Required action — Only the lines below from the one containing "What no paper" to the one containing "own method. Their" should be repeated, both included and unchanged.

>>>

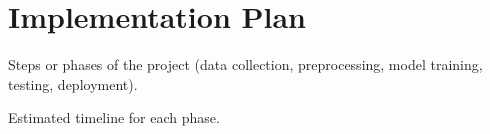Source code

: \section{Implementation Plan}

Steps or phases of the project (data collection, preprocessing, model training, testing, deployment).
    
Estimated timeline for each phase.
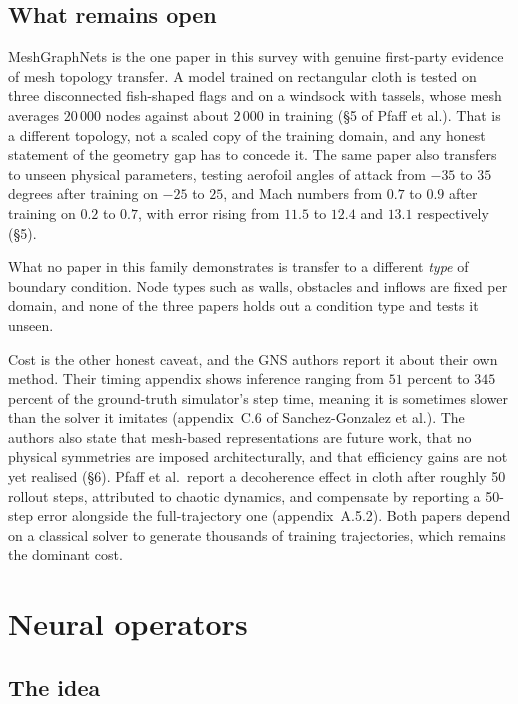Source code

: \documentclass[11pt, a4paper]{article}
\begin{document}
\subsection{What remains open}

MeshGraphNets is the one paper in this survey with genuine first-party
evidence of mesh topology transfer. A model trained on rectangular cloth is
tested on three disconnected fish-shaped flags and on a windsock with
tassels, whose mesh averages $20\,000$ nodes against about $2\,000$ in
training (\S{}5 of Pfaff et al.). That is a different topology, not a scaled copy
of the training domain, and any honest statement of the geometry gap has to
concede it. The same paper also transfers to unseen physical parameters,
testing aerofoil angles of attack from $-35$ to $35$ degrees after training on
$-25$ to $25$, and Mach numbers from $0.7$ to $0.9$ after training on $0.2$ to
$0.7$, with error rising from $11.5$ to $12.4$ and $13.1$ respectively (\S{}5).

What no paper in this family demonstrates is transfer to a different
\emph{type} of boundary condition. Node types such as walls, obstacles and
inflows are fixed per domain, and none of the three papers holds out a
condition type and tests it unseen.

Cost is the other honest caveat, and the GNS authors report it about their
own method. Their timing appendix shows inference ranging from $51$ percent to $345$ percent of
the ground-truth simulator's step time, meaning it is sometimes slower than
the solver it imitates (appendix~C.6 of Sanchez-Gonzalez et al.). The
authors also state that mesh-based representations are future work, that no
physical symmetries are imposed architecturally, and that efficiency gains
are not yet realised (\S{}6). Pfaff et al.\ report a decoherence effect in cloth
after roughly 50 rollout steps, attributed to chaotic dynamics, and
compensate by reporting a 50-step error alongside the full-trajectory one
(appendix~A.5.2). Both papers depend on a classical solver to generate
thousands of training trajectories, which remains the dominant cost.

\section{Neural operators}
\label{sec:operators}

\subsection{The idea}
\end{document}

<<<

Answer box —
What no paper in this family demonstrates is transfer to a different
\emph{type} of boundary condition. Node types such as walls, obstacles and
inflows are fixed per domain, and none of the three papers holds out a
condition type and tests it unseen.

Cost is the other honest caveat, and the GNS authors report it about their
own method. Their timing appendix shows inference ranging from $51$ percent to $345$ percent of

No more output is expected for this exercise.